* Task instructions *
Each entry that follows should be retyped in full and exactly.

* Collected data *
== Segment start ==

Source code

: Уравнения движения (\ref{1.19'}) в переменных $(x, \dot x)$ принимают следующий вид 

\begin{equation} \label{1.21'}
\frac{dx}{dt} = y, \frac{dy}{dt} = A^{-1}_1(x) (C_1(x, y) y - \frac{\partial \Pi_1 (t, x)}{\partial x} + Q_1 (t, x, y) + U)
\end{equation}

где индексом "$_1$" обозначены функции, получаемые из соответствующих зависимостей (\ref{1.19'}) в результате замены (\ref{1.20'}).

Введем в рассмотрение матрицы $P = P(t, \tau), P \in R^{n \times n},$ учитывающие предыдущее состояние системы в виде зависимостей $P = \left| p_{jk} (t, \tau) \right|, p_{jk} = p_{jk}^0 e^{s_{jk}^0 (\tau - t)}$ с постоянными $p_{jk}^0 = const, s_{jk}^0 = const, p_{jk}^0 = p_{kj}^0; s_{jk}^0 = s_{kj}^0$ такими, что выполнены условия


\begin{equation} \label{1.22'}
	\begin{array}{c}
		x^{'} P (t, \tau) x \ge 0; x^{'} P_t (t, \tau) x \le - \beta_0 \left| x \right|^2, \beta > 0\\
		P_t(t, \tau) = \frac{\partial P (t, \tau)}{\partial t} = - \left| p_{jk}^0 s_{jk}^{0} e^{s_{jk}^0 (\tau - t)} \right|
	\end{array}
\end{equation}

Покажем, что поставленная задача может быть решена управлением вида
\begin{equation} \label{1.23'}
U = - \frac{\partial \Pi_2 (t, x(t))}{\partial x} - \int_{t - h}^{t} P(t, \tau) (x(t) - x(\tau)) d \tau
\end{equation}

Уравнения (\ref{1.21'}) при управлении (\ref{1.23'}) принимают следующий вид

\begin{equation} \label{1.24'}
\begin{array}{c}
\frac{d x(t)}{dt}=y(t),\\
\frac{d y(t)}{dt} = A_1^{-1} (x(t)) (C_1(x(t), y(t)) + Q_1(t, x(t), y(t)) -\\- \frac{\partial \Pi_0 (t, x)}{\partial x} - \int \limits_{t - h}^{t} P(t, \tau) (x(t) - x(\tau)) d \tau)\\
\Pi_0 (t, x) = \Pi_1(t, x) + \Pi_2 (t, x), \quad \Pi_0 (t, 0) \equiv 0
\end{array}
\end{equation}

== Segment end ==

* Exercise output *
Source code

: Уравнения движения (\ref{1.19'}) в переменных $(x, \dot x)$ принимают следующий вид 

\begin{equation} \label{1.21'}
\frac{dx}{dt} = y, \frac{dy}{dt} = A^{-1}_1(x) (C_1(x, y) y - \frac{\partial \Pi_1 (t, x)}{\partial x} + Q_1 (t, x, y) + U)
\end{equation}

где индексом "$_1$" обозначены функции, получаемые из соответствующих зависимостей (\ref{1.19'}) в результате замены (\ref{1.20'}).

Введем в рассмотрение матрицы $P = P(t, \tau), P \in R^{n \times n},$ учитывающие предыдущее состояние системы в виде зависимостей $P = \left| p_{jk} (t, \tau) \right|, p_{jk} = p_{jk}^0 e^{s_{jk}^0 (\tau - t)}$ с постоянными $p_{jk}^0 = const, s_{jk}^0 = const, p_{jk}^0 = p_{kj}^0; s_{jk}^0 = s_{kj}^0$ такими, что выполнены условия


\begin{equation} \label{1.22'}
	\begin{array}{c}
		x^{'} P (t, \tau) x \ge 0; x^{'} P_t (t, \tau) x \le - \beta_0 \left| x \right|^2, \beta > 0\\
		P_t(t, \tau) = \frac{\partial P (t, \tau)}{\partial t} = - \left| p_{jk}^0 s_{jk}^{0} e^{s_{jk}^0 (\tau - t)} \right|
	\end{array}
\end{equation}

Покажем, что поставленная задача может быть решена управлением вида
\begin{equation} \label{1.23'}
U = - \frac{\partial \Pi_2 (t, x(t))}{\partial x} - \int_{t - h}^{t} P(t, \tau) (x(t) - x(\tau)) d \tau
\end{equation}

Уравнения (\ref{1.21'}) при управлении (\ref{1.23'}) принимают следующий вид

\begin{equation} \label{1.24'}
\begin{array}{c}
\frac{d x(t)}{dt}=y(t),\\
\frac{d y(t)}{dt} = A_1^{-1} (x(t)) (C_1(x(t), y(t)) + Q_1(t, x(t), y(t)) -\\- \frac{\partial \Pi_0 (t, x)}{\partial x} - \int \limits_{t - h}^{t} P(t, \tau) (x(t) - x(\tau)) d \tau)\\
\Pi_0 (t, x) = \Pi_1(t, x) + \Pi_2 (t, x), \quad \Pi_0 (t, 0) \equiv 0
\end{array}
\end{equation}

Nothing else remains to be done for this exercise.